DATA PROVIDED:
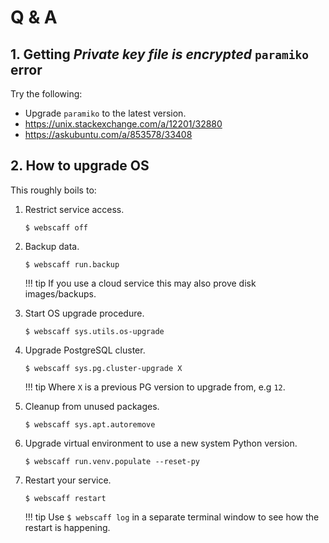 # Q & A

## 1. Getting *Private key file is encrypted* `paramiko` error

Try the following:

* Upgrade `paramiko` to the latest version.
* <https://unix.stackexchange.com/a/12201/32880>
* <https://askubuntu.com/a/853578/33408>

## 2. How to upgrade OS

This roughly boils to:

1. Restrict service access.

    `$ webscaff off`

2. Backup data.

    `$ webscaff run.backup`

    !!! tip 
        If you use a cloud service this may also prove disk images/backups.

3. Start OS upgrade procedure.

    `$ webscaff sys.utils.os-upgrade`

4. Upgrade PostgreSQL cluster.

    `$ webscaff sys.pg.cluster-upgrade X`

    !!! tip 
         Where `X` is a previous PG version to upgrade from, e.g `12`.

5. Cleanup from unused packages.

    `$ webscaff sys.apt.autoremove`

6. Upgrade virtual environment to use a new system Python version.

    `$ webscaff run.venv.populate --reset-py`

7. Restart your service.

    `$ webscaff restart`

    !!! tip 
        Use `$ webscaff log` in a separate terminal window to see how the restart is happening.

DIRECTIONS: Pull every line containing "version" from the entries above and copy it.

RESPONSE:
* Upgrade `paramiko` to the latest version.
         Where `X` is a previous PG version to upgrade from, e.g `12`.
6. Upgrade virtual environment to use a new system Python version.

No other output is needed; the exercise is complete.